**Exercise directions**:
Search term "display": please copy every line of the records below that contains it.

[Saved entries]
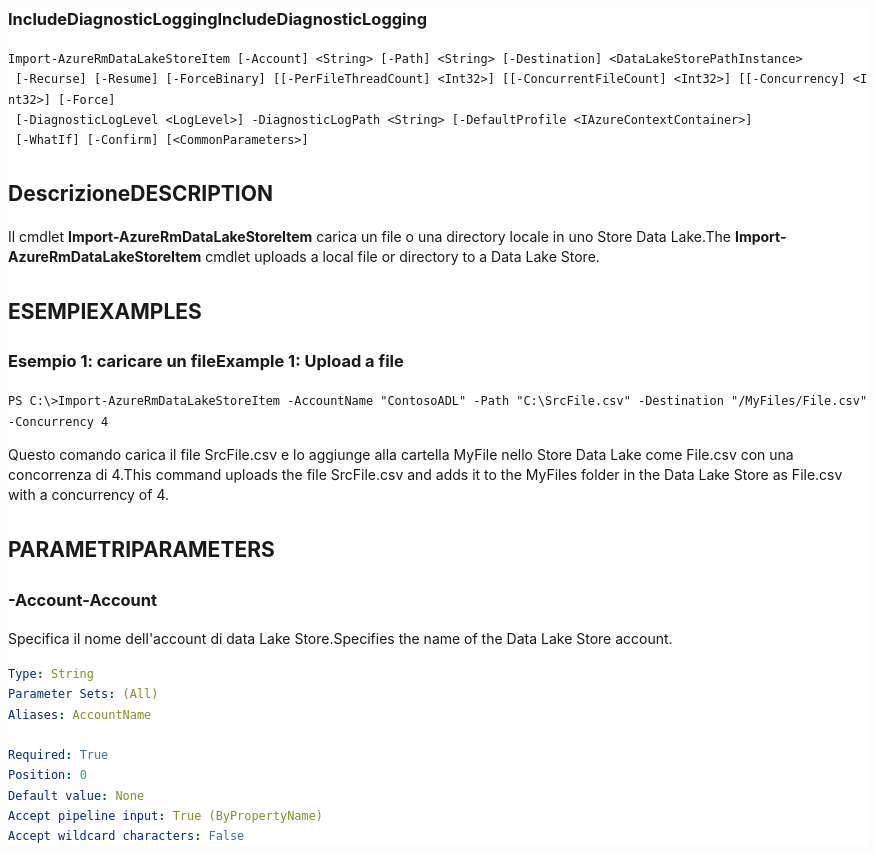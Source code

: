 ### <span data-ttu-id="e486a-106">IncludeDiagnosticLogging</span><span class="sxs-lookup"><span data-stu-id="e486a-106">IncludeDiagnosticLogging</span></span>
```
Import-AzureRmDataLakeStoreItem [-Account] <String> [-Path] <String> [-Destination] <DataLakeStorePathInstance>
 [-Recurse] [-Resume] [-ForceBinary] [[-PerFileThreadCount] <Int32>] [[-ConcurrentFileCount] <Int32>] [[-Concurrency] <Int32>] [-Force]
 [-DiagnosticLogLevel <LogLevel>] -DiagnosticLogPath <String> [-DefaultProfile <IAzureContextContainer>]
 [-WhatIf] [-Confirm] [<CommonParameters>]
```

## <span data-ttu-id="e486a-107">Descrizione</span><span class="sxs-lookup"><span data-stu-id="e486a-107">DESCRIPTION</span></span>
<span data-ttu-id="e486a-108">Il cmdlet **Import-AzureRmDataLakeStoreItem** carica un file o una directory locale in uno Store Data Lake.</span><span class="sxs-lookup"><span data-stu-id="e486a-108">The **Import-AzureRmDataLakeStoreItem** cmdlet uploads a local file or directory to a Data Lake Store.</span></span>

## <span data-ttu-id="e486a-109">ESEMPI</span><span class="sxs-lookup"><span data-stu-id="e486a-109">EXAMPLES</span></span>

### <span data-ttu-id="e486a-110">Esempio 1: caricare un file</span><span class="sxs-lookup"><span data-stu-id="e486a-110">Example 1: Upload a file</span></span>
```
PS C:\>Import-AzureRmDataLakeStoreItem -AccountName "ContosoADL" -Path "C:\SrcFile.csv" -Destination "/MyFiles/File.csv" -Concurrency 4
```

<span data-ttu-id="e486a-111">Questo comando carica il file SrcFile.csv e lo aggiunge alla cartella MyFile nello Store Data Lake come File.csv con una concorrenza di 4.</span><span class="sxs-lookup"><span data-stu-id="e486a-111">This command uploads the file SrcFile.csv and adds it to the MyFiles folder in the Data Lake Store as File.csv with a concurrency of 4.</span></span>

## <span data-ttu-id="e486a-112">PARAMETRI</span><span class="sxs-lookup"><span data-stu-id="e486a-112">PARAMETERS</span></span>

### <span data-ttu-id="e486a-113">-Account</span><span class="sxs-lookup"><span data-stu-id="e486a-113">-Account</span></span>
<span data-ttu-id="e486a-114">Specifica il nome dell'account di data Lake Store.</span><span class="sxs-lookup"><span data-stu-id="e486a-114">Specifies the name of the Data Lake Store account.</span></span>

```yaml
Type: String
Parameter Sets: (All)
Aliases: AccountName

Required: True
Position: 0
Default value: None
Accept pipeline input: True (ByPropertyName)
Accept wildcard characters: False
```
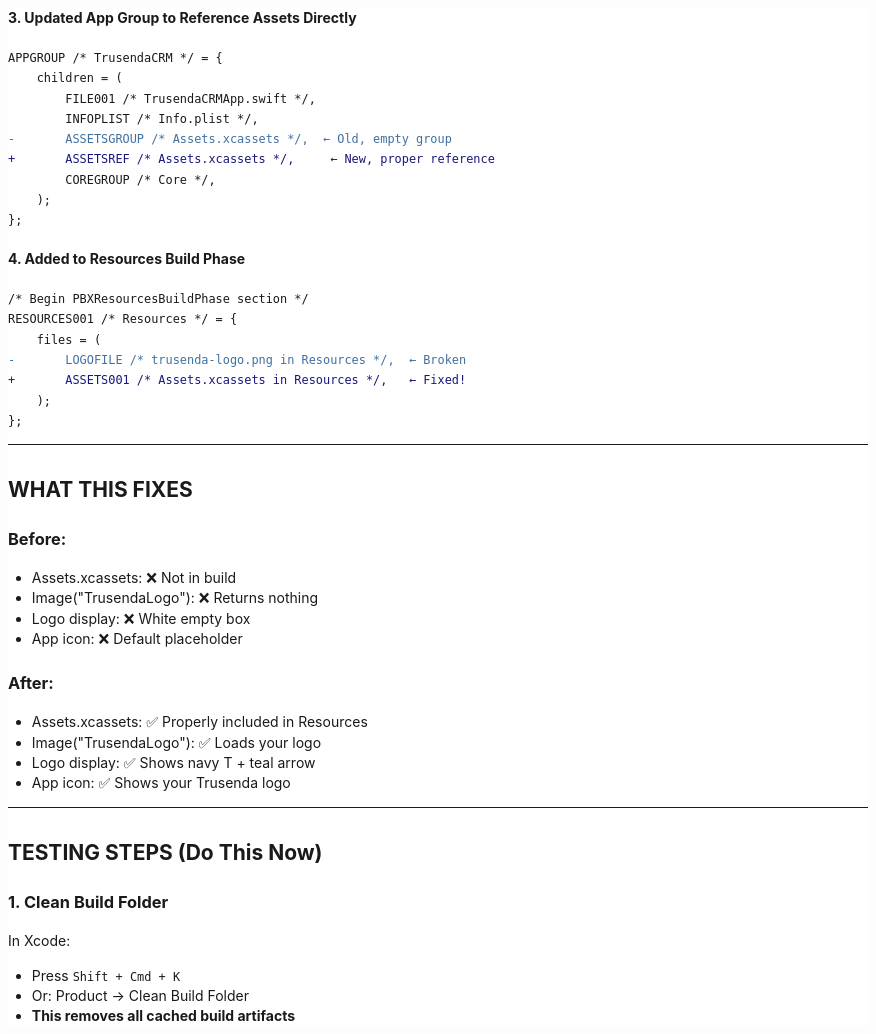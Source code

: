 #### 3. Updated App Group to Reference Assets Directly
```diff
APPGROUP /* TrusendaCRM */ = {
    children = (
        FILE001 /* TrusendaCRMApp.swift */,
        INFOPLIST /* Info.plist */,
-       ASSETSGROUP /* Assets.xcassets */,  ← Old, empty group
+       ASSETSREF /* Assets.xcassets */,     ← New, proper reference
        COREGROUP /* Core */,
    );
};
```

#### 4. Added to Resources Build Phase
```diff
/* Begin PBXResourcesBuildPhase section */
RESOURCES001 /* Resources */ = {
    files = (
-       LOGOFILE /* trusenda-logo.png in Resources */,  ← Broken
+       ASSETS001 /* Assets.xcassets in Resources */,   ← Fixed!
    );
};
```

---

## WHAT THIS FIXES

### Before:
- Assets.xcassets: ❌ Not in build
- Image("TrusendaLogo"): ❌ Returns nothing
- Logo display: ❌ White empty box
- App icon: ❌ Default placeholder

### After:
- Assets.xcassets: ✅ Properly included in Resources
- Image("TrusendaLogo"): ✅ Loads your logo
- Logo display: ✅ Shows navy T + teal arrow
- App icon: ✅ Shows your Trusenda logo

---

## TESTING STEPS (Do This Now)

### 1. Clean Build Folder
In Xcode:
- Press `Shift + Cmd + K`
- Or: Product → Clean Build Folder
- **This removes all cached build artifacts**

**Response to the exercise**:
- Logo display: ❌ White empty box
- Logo display: ✅ Shows navy T + teal arrow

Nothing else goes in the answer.